Questi sono uomini portatori di grandi lezioni per il futuro. Invece uno come Achille – per noi mito vero – che fa? È un mito finché non gli si tocca il tallone, che rivela tutta la sua fragilità. E di fronte alle situazioni più delicate, piange. Piange sul corpo di Patroclo, piange con Priamo per Ettore. Ritsos scrive: “i poveri uomini sempre presi a infilarsi forcine negli occhi, sapendo che i muri delle città non crollano. Ma proprio lì dove gli uomini resistono senza speranza, lì comincia la storia umana”.
Come definisce se stesso, un cantastorie?
Un cantastorie che raccoglie storie già raccontate da altri e dà loro una risonanza nel tempo d’oggi. Parlo molto degli ebrei ma i miei spettacoli sono per tutti gli uomini. Racconto una civiltà che, pressoché cancellata, ha la possibilità di trovare un senso attraverso le mie storie.
E non c’è in me alcun elemento nostalgico, proprio come non c’è in Ritsos. È stato lui a ispirare il film di Theo Angelopoulos La recita (1975) che traspone il mito nella tragedia della Grecia moderna.
Ritsos è stato proposto ripetutamente per il Nobel ma non l’ha mai vinto, ed è stata un infamia. Però anche in questo lui è un grande: è sempre, e rimarrà, un escluso.
Parlando di musica: quanta parte ha nello spettacolo?
È l’elemento fondante di ogni forma di rappresentazione. Non è affatto un mero accompagnamento ma parte integrante di tutto ciò che ha dimensione rappresentativa. Sulla scena non c’è distinzione tra musica, movimento, parole. Questa distinzione è nata col teatro borghese, e col tempo il teatro di prosa si è arrogato il diritto di essere il teatro tout court. Io però non l’ho mai capito, e negli ultimi anni molti stanno andando nella mia stessa direzione. Stiamo finalmente superando la supremazia della prosa per usare linguaggi più musicali, ritmici ed emozionalmente molto più affascinanti.

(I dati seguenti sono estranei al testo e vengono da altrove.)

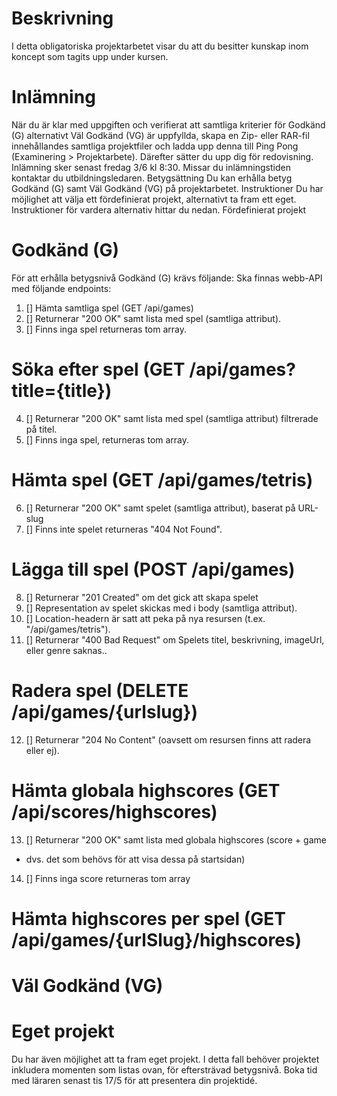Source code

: # Beskrivning
I detta obligatoriska projektarbetet visar du att du besitter kunskap inom koncept som tagits
upp under kursen.
# Inlämning
När du är klar med uppgiften och verifierat att samtliga kriterier för Godkänd (G)
alternativt Väl Godkänd (VG) är uppfyllda, skapa en Zip- eller RAR-fil innehållandes
samtliga projektfiler och ladda upp denna till Ping Pong (Examinering > Projektarbete).
Därefter sätter du upp dig för redovisning.
Inlämning sker senast fredag 3/6 kl 8:30. Missar du inlämningstiden kontaktar du
utbildningsledaren. 
Betygsättning 
Du kan erhålla betyg Godkänd (G) samt Väl Godkänd (VG) på projektarbetet.
Instruktioner
Du har möjlighet att välja ett fördefinierat projekt, alternativt ta fram ett eget. Instruktioner för
vardera alternativ hittar du nedan.
Fördefinierat projekt
# Godkänd (G)
För att erhålla betygsnivå Godkänd (G) krävs följande:
 Ska finnas webb-API med följande endpoints:
 1. [] Hämta samtliga spel (GET /api/games)
 2. [] Returnerar "200 OK" samt lista med spel (samtliga attribut).
 3. [] Finns inga spel returneras tom array. 
 # Söka efter spel (GET /api/games?title={title})
 4.  [] Returnerar "200 OK" samt lista med spel (samtliga attribut) filtrerade  på titel.
 5. [] Finns inga spel, returneras tom array.
 # Hämta spel (GET /api/games/tetris)
 6. [] Returnerar "200 OK" samt spelet (samtliga attribut), baserat på
URL-slug
7. [] Finns inte spelet returneras "404 Not Found".
# Lägga till spel (POST /api/games)
8. [] Returnerar "201 Created" om det gick att skapa spelet
9. [] Representation av spelet skickas med i body (samtliga
attribut).
10. [] Location-headern är satt att peka på nya resursen (t.ex.
"/api/games/tetris").
11. [] Returnerar "400 Bad Request" om
 Spelets titel, beskrivning, imageUrl, eller genre saknas..
 # Radera spel (DELETE /api/games/{urlslug})
12. [] Returnerar "204 No Content" (oavsett om resursen finns att radera
eller ej).
# Hämta globala highscores (GET /api/scores/highscores)
13. [] Returnerar "200 OK" samt lista med globala highscores (score + game
- dvs. det som behövs för att visa dessa på startsidan)
14. [] Finns inga score returneras tom array
# Hämta highscores per spel (GET /api/games/{urlSlug}/highscores) 

# Väl Godkänd (VG)
 
# Eget projekt
Du har även möjlighet att ta fram eget projekt. I detta fall behöver projektet inkludera
momenten som listas ovan, för eftersträvad betygsnivå. Boka tid med läraren senast tis
17/5 för att presentera din projektidé.
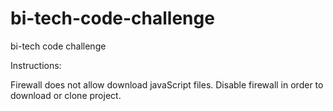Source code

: # bi-tech-code-challenge
bi-tech code challenge

Instructions:

Firewall does not allow download javaScript files.
Disable firewall in order to download or clone project.
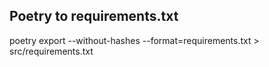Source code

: ## Poetry to requirements.txt
poetry export --without-hashes --format=requirements.txt > src/requirements.txt
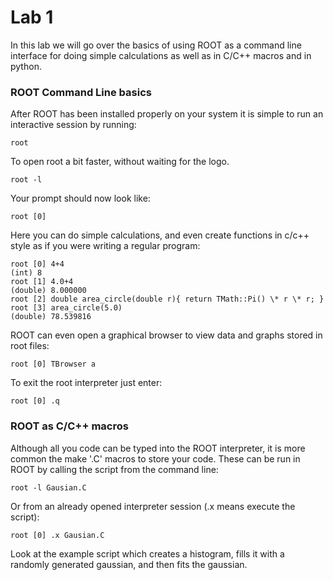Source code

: # Lab 1

In this lab we will go over the basics of using ROOT as a command line interface for doing simple calculations as well as in C/C++ macros and in python.

### ROOT Command Line basics

After ROOT has been installed properly on your system it is simple to run an interactive session by running:

    root

To open root a bit faster, without waiting for the logo.

    root -l

Your prompt should now look like:

    root [0]

Here you can do simple calculations, and even create functions in c/c++ style as if you were writing a regular program:

    root [0] 4+4
    (int) 8
    root [1] 4.0+4
    (double) 8.000000
    root [2] double area_circle(double r){ return TMath::Pi() \* r \* r; }
    root [3] area_circle(5.0)
    (double) 78.539816

ROOT can even open a graphical browser to view data and graphs stored in root files:

    root [0] TBrowser a

To exit the root interpreter just enter:

    root [0] .q

### ROOT as C/C++ macros

Although all you code can be typed into the ROOT interpreter, it is more common the make '.C' macros to store your code. These can be run in ROOT by calling the script from the command line:

    root -l Gausian.C

Or from an already opened interpreter session (.x means execute the script):

    root [0] .x Gausian.C

Look at the example script which creates a histogram, fills it with a randomly generated gaussian, and then fits the gaussian.
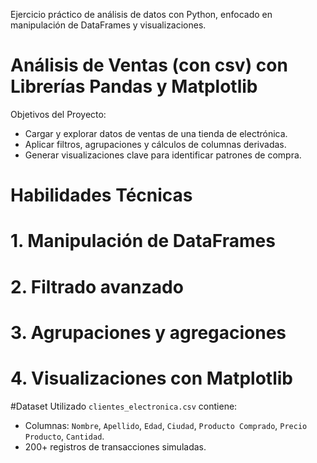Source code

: 
Ejercicio práctico de análisis de datos con Python, enfocado en manipulación de DataFrames y visualizaciones.

# Análisis de Ventas (con csv) con Librerías Pandas y Matplotlib
Objetivos del Proyecto:
- Cargar y explorar datos de ventas de una tienda de electrónica.
- Aplicar filtros, agrupaciones y cálculos de columnas derivadas.
- Generar visualizaciones clave para identificar patrones de compra.

# Habilidades Técnicas
# 1. Manipulación de DataFrames
# 2. Filtrado avanzado
# 3. Agrupaciones y agregaciones
# 4. Visualizaciones con Matplotlib

#Dataset Utilizado
`clientes_electronica.csv` contiene:
- Columnas: `Nombre`, `Apellido`, `Edad`, `Ciudad`, `Producto Comprado`, `Precio Producto`, `Cantidad`.
- 200+ registros de transacciones simuladas.


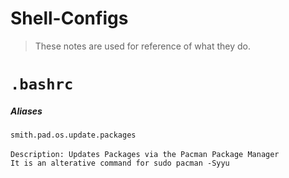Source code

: # Shell-Configs

> These notes are used for reference of what they do. 



# `.bashrc`

##### Aliases 

`smith.pad.os.update.packages`

`Description: Updates Packages via the Pacman Package Manager`
`	      It is an alterative command for sudo pacman -Syyu`
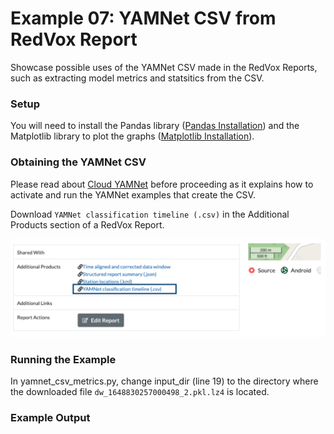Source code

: # Example 07: YAMNet CSV from RedVox Report

Showcase possible uses of the YAMNet CSV made in the RedVox Reports, such as extracting model metrics and statsitics 
from the CSV.

### Setup

You will need to install the Pandas library 
([Pandas Installation](https://pandas.pydata.org/docs/getting_started/install.html))
and the Matplotlib library to plot the graphs 
([Matplotlib Installation](https://matplotlib.org/stable/users/installing/index.html)).

### Obtaining the YAMNet CSV

Please read about [Cloud YAMNet](https://github.com/RedVoxInc/redvox-examples/blob/main/examples/ex_06_cloud_yamnet/cloud_yamnet.md#edge--cloud-based-yamnet-classification)
before proceeding as it explains how to activate and run the YAMNet examples that create the CSV.


Download `YAMNet classification timeline (.csv)` in the Additional Products section of a RedVox Report. 

![](img/location_csv.png)


### Running the Example

In yamnet_csv_metrics.py, change input_dir (line 19) to the directory where the downloaded file
`dw_1648830257000498_2.pkl.lz4` is located.

### Example Output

Nel 2015 ho messo in scena le Supplici di Eschilo al teatro antico di Siracusa: una tragedia adattata interamente in ottava rima siciliana, e tutta cantata. La musica non si fermava mai. Le professoresse paludate si sono indignate, ma il teatro non deve far solo ‘vedere’, deve far ‘sentire’. Far provare emozioni, paure, smarrimenti, perdita di coordinate per ritrovarne altre. Deve far sentire dentro.